Saturday, October 27th, 2007

Great new drug defense developed in Canada.

I don’t think the “I don’t know what marijuana is” thing will fly in the US but it’s worth a shot. From somebody. Not me. But if one of my loyal readers ever gets busted and plays that card let me know and I’ll hold a special place in my heart for you forever, and possibly send you money for your legal fund.

Ummm…Aren’t you the Netherlands?

Sunday, October 14th, 2007

Yahoo! On the Dutch Masters banning shrooms.

Those of us who read pro-legalization material on anything approaching a regular basis you are familiar to seeing alcohol related double standards that would make you want to smash your monitor if you had not been smoking weed (note that I was drunk when “Arrested Development” went off the air and I was swinging around a sickle…there is still a chunk of my friend’s jaclet missing). Still here is one that should have all objects in the room with their gaurd up.

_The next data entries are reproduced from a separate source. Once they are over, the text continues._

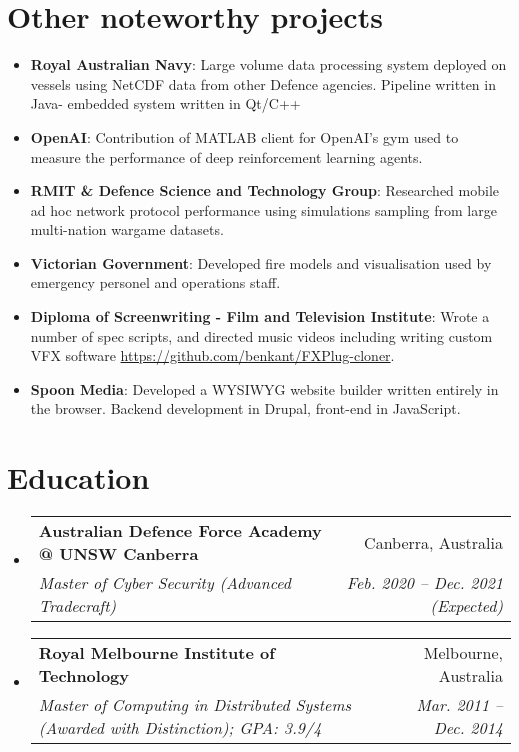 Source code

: \documentclass[11pt]{article}
\makeatletter
\newcommand{\resumeItem}[2]{
  \item\small{
    \textbf{#1}{: #2 \vspace{-2pt}}
  }
}
\newcommand{\resumeSubheading}[4]{
  \vspace{-1pt}\item
    \begin{tabular*}{0.97\textwidth}[t]{l@{\extracolsep{\fill}}r}
      \textbf{#1} & #2 \\
      \textit{\small#3} & \textit{\small #4} \\
    \end{tabular*}\vspace{-5pt}
}
\newcommand{\resumeSubItem}[2]{\resumeItem{#1}{#2}\vspace{-4pt}}
\newcommand{\resumeSubHeadingListStart}{\begin{itemize}[leftmargin=*]}
\newcommand{\resumeSubHeadingListEnd}{\end{itemize}}
\makeatother
\begin{document}
\section{Other noteworthy projects}
  \resumeSubHeadingListStart
    \resumeSubItem{Royal Australian Navy}
      {Large volume data processing system deployed on vessels using NetCDF data from other Defence agencies. Pipeline written in Java- embedded system written in Qt/C++}
    \resumeSubItem{OpenAI}
      {Contribution of MATLAB client for OpenAI's gym used to measure the performance of deep reinforcement learning agents.}
    \resumeSubItem{RMIT \& Defence Science and Technology Group}
      {Researched mobile ad hoc network protocol performance using simulations sampling from large multi-nation wargame datasets.}
    \resumeSubItem{Victorian Government}
      {Developed fire models and visualisation used by emergency personel and operations staff.}
    \resumeSubItem{Diploma of Screenwriting - Film and Television Institute}
      {Wrote a number of spec scripts, and directed music videos including writing custom VFX software \href{https://github.com/benkant/FXPlug-cloner}{https://github.com/benkant/FXPlug-cloner}.}
    \resumeSubItem{Spoon Media}
      {Developed a WYSIWYG website builder written entirely in the browser. Backend development in Drupal, front-end in JavaScript.}
  \resumeSubHeadingListEnd

\section{Education}
  \resumeSubHeadingListStart
    \resumeSubheading
      {Australian Defence Force Academy @ UNSW Canberra}{Canberra, Australia}
      {Master of Cyber Security (Advanced Tradecraft)}{Feb. 2020 -- Dec. 2021 (Expected)}
    \resumeSubheading
      {Royal Melbourne Institute of Technology}{Melbourne, Australia}
      {Master of Computing in Distributed Systems (Awarded with Distinction);  GPA: 3.9/4}{Mar. 2011 -- Dec. 2014}
  \resumeSubHeadingListEnd

\end{document}
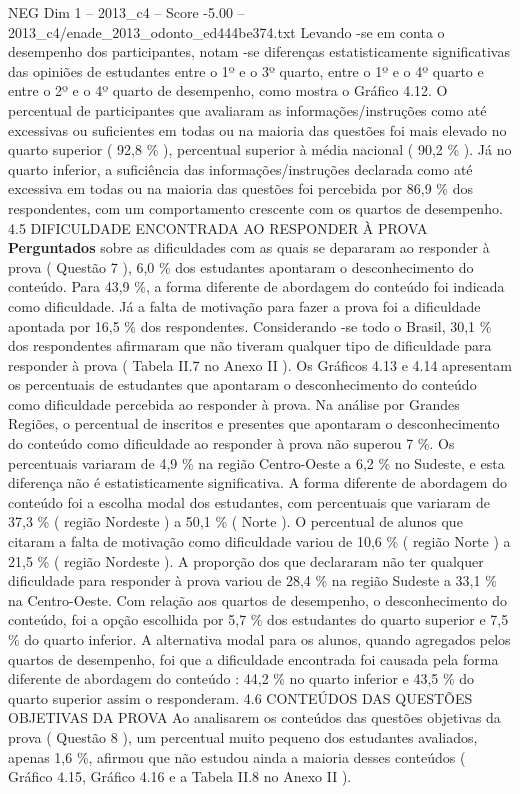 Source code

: \begin{textsample}{NEG Dim 1 – 2013\_c4 – Score -5.00 – 2013\_c4/enade\_2013\_odonto\_ed444be374.txt}
Levando -se em conta o desempenho dos participantes, notam -se diferenças estatisticamente significativas das opiniões de estudantes entre o 1º e o 3º quarto, entre o 1º e o 4º quarto e entre o 2º e o 4º quarto de desempenho, como mostra o Gráfico 4.12.
O percentual de participantes que avaliaram as informações/instruções como até excessivas ou suficientes em todas ou na maioria das questões foi mais elevado no quarto superior ( 92,8 \% ), percentual superior à média nacional ( 90,2 \% ).
Já no quarto inferior, a suficiência das informações/instruções declarada como até excessiva em todas ou na maioria das questões foi percebida por 86,9 \% dos respondentes, com um comportamento crescente com os quartos de desempenho. 4.5 DIFICULDADE ENCONTRADA AO RESPONDER À PROVA \textbf{Perguntados} sobre as dificuldades com as quais se depararam ao responder à prova ( Questão 7 ), 6,0 \% dos estudantes apontaram o desconhecimento do conteúdo.
Para 43,9 \%, a forma diferente de abordagem do conteúdo foi indicada como dificuldade.
Já a falta de motivação para fazer a prova foi a dificuldade apontada por 16,5 \% dos respondentes.
Considerando -se todo o Brasil, 30,1 \% dos respondentes afirmaram que não tiveram qualquer tipo de dificuldade para responder à prova ( Tabela II.7 no Anexo II ).
Os Gráficos 4.13 e 4.14 apresentam os percentuais de estudantes que apontaram o desconhecimento do conteúdo como dificuldade percebida ao responder à prova.
Na análise por Grandes Regiões, o percentual de inscritos e presentes que apontaram o desconhecimento do conteúdo como dificuldade ao responder à prova não superou 7 \%.
Os percentuais variaram de 4,9 \% na região Centro-Oeste a 6,2 \% no Sudeste, e esta diferença não é estatisticamente significativa.
A forma diferente de abordagem do conteúdo foi a escolha modal dos estudantes, com percentuais que variaram de 37,3 \% ( região Nordeste ) a 50,1 \% ( Norte ).
O percentual de alunos que citaram a falta de motivação como dificuldade variou de 10,6 \% ( região Norte ) a 21,5 \% ( região Nordeste ).
A proporção dos que declararam não ter qualquer dificuldade para responder à prova variou de 28,4 \% na região Sudeste a 33,1 \% na Centro-Oeste.
Com relação aos quartos de desempenho, o desconhecimento do conteúdo, foi a opção escolhida por 5,7 \% dos estudantes do quarto superior e 7,5 \% do quarto inferior.
A alternativa modal para os alunos, quando agregados pelos quartos de desempenho, foi que a dificuldade encontrada foi causada pela forma diferente de abordagem do conteúdo : 44,2 \% no quarto inferior e 43,5 \% do quarto superior assim o responderam. 4.6 CONTEÚDOS DAS QUESTÕES OBJETIVAS DA PROVA Ao analisarem os conteúdos das questões objetivas da prova ( Questão 8 ), um percentual muito pequeno dos estudantes avaliados, apenas 1,6 \%, afirmou que não estudou ainda a maioria desses conteúdos ( Gráfico 4.15, Gráfico 4.16 e a Tabela II.8 no Anexo II ).

\end{textsample}
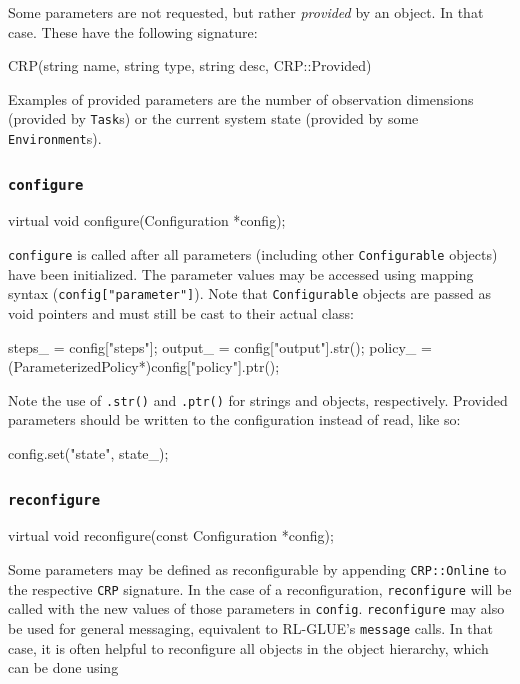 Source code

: \documentclass{article}
\newcommand{\txt}[1]{\texttt{#1}}
\newenvironment{code}{\alltt}{\endalltt}
\begin{document}
Some parameters are not requested, but rather \emph{provided} by an object. In
that case. These have the following signature:

\begin{code}
CRP(string name, string type, string desc, CRP::Provided)
\end{code}

Examples of provided parameters are the number of observation dimensions
(provided by \txt{Task}s) or the current system state (provided by some
\txt{Environment}s).

\subsubsection{\txt{configure}}

\begin{code}
virtual void configure(Configuration *config);
\end{code}

\txt{configure} is called after all parameters (including other
\txt{Configurable} objects) have been initialized. The parameter values may
be accessed using mapping syntax (\txt{config["parameter"]}). Note that
\txt{Configurable} objects are passed as void pointers and must still be cast to
their actual class:

\begin{code}
steps_ = config["steps"];  
output_ = config["output"].str();
policy_ = (ParameterizedPolicy*)config["policy"].ptr();
\end{code}

Note the use of \txt{.str()} and \txt{.ptr()} for strings and objects,
respectively. Provided parameters should be written to the configuration
instead of read, like so:

\begin{code}
config.set("state", state_);
\end{code}

\subsubsection{\txt{reconfigure}}
\begin{code}
virtual void reconfigure(const Configuration *config);
\end{code}

Some parameters may be defined as reconfigurable by appending
\txt{CRP::Online} to the respective \txt{CRP} signature. In the case of a
reconfiguration, \txt{reconfigure} will be called with the new values of
those parameters in \txt{config}. \txt{reconfigure} may also be used for
general messaging, equivalent to RL-GLUE's \txt{message} calls. In that
case, it is often helpful to reconfigure all objects in the object
hierarchy, which can be done using
\end{document}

First the stories that pushed people into hysterics evidently regarded primarily a 17 year old with documented past psychological problems leaping to her death while shrooming. Another story which got a lot of play in the Dutch media was a British tourist who ran “amok (amok!)” in a hotel and went so far as to break a window, and cut his hand “badly.”……MY GOD! Are we sure this terroroid was not some kind of cyborg sent back to kill humanities savior! Now here comes the best part…

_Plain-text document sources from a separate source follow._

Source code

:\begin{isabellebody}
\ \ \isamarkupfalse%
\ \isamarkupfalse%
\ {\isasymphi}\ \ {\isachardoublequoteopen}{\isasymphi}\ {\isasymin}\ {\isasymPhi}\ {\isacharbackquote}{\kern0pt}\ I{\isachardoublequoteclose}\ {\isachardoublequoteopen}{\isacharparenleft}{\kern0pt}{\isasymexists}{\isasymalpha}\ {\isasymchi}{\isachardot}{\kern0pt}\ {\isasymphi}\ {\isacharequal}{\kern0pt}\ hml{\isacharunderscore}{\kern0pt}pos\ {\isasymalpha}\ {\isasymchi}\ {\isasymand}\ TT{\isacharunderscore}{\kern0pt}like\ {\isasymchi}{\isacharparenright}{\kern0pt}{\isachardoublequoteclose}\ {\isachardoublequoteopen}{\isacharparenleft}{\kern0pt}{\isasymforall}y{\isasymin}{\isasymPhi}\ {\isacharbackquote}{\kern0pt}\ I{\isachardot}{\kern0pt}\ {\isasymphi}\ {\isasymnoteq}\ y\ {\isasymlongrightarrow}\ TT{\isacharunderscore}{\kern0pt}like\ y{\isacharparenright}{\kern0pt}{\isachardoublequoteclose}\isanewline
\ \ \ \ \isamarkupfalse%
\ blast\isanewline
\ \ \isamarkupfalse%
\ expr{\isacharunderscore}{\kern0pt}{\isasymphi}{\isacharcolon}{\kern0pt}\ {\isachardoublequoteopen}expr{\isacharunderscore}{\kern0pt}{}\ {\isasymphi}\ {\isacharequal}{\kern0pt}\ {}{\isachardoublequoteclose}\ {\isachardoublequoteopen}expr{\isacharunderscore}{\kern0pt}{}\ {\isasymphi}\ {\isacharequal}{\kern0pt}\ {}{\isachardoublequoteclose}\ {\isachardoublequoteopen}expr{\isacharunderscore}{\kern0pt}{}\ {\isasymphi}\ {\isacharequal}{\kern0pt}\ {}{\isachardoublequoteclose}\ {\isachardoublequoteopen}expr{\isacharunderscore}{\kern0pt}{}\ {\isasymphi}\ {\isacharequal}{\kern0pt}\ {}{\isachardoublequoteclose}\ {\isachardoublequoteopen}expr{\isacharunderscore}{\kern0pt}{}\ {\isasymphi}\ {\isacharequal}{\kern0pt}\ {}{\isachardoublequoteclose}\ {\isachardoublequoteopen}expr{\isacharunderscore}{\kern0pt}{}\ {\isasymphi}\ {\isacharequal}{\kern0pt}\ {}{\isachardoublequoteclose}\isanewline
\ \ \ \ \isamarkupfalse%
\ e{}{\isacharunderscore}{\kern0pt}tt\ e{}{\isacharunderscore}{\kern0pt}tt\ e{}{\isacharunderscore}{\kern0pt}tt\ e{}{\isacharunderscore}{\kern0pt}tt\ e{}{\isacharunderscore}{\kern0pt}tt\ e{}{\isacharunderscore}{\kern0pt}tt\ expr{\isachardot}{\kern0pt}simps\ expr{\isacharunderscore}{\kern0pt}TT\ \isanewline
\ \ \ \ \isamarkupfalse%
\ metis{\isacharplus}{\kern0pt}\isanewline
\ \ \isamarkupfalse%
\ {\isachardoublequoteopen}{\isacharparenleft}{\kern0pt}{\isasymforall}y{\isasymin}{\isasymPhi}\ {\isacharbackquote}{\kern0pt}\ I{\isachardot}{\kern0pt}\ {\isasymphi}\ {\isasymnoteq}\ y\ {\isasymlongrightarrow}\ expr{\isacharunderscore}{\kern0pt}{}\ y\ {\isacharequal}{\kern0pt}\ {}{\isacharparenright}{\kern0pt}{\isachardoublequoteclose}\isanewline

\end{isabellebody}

She said each case also involved the use of alcohol — against the advice of sellers — but it was the mushrooms that were blamed.

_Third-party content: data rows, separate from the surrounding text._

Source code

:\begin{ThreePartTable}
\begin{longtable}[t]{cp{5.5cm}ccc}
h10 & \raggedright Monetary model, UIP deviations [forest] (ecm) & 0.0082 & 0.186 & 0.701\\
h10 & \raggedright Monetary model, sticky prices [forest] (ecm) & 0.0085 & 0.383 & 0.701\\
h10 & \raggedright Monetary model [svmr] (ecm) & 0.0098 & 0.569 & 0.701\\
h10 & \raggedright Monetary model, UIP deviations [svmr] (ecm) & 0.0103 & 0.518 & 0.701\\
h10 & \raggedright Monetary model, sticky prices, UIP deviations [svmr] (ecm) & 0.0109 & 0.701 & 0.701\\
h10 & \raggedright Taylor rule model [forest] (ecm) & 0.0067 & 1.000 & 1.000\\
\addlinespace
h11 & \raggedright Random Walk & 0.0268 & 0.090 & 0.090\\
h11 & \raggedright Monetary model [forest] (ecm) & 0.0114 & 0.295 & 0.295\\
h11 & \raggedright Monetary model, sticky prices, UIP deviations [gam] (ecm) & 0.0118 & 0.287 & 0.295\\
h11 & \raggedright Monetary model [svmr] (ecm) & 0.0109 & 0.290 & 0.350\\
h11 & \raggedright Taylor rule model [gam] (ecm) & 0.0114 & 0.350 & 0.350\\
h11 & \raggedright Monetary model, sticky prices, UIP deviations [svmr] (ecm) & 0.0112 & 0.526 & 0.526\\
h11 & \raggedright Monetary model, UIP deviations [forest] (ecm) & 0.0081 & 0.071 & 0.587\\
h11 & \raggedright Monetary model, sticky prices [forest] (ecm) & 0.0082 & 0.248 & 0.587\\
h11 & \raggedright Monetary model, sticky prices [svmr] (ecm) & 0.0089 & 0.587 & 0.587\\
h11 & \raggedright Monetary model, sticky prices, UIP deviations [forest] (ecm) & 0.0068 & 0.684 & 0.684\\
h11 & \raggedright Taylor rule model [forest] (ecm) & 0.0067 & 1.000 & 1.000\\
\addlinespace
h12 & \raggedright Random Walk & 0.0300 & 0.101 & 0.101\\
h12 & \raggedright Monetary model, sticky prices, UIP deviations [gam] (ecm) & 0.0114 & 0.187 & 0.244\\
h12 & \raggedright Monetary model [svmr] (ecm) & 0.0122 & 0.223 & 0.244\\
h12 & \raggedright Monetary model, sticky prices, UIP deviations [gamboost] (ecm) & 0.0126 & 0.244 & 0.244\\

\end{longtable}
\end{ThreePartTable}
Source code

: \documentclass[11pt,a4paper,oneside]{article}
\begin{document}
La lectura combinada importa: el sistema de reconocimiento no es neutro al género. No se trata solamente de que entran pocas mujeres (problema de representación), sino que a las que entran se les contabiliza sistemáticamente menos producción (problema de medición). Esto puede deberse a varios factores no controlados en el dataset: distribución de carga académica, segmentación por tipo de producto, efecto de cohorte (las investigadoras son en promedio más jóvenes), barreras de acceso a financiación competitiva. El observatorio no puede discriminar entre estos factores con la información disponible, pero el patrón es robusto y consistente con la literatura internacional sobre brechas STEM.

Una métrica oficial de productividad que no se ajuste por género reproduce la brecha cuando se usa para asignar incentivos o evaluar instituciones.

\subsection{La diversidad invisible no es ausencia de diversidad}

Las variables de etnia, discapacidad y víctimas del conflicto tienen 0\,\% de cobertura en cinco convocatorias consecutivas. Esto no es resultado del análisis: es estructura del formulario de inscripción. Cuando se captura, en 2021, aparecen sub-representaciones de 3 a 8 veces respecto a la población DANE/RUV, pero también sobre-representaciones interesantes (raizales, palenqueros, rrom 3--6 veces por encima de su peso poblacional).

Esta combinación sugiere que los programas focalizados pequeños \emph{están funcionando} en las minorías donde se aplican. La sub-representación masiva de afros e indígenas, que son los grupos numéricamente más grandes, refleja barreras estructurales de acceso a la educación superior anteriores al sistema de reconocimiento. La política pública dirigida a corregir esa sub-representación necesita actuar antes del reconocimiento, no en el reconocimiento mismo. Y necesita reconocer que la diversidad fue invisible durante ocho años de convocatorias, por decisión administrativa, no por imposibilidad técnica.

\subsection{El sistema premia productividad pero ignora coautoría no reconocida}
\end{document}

Can anyone else confirm this? Jesus Christ someone gets drunk, shrooms, wrecks stuff and now people in the Netherlands of all places can’t sell mushrooms. On the other hand maybe there’s some kind of upside to all of this…

Prices will rise, and dealers will sell dried mushrooms, or LSD as a substitute, to tourists with no guidance.

I have to go book a fl-I mean…Book It. Pizza Hut.

Later

America’s Education System is Failing our Youth

Monday, October 8th, 2007

The Austin Daily Herald is reporting a drug bust that I’m sure the DEA will soon report has cut weed prices in half, and caused purity levels to drop.

Anyway Blunt Noters (Don’t have a fit King…Mom I’ll be home late tonight) let us take a look at some choice selections:

The teacher reported the incident to the school liaison officer, who spoke with the assistant principal. The two called the 16-year-old into the assistant principal’s office to interview him about the matter; he allegedly said he borrowed the money from the other teen, though when asked by the officer whether the money was for marijuana, he allegedly said “somewhat.”

Somehwat?!?!?!? Somewhat?!?!?!? SOMEWHAT?!?!?!?! The hell are we teaching kids about the law anyway? Seriously what was this kid thinking?

“Hmm, I don’t think they’ll believe it wasn’t drug related at all so I’ll just say it was for weed….hmmm….SOMEHWHAT!” Unfortunately he was not just “somewhat” arrested.

The boy refused to disclose who he’d purchased it from, and said he’d bought it with the intention of distributing it, according to the report.

Ok, now to be fair he is a stand up guy evidently, even if he was ridiculously stupid to confess. Ahh….youth. Anyway kid if you are reading this sorry if I was harsh, I feel for you man, and we are all pulling for you here at Blunt Notes.

“I’m not mad, I’m proud of you. You took your first pinch like a man and you learn two great things in your life. Look at me, never rat on your friends and always keep your mouth shut.” -Goodfellas. Words to live by during these trying times.

“No, no, I don’t know, you said it. How do I know? You said I’m funny. How the fuck am I funny, what the fuck is so funny about me? Tell me, tell me what’s funny!”-Goodfellas. That part is just classic and bears repeating on principle.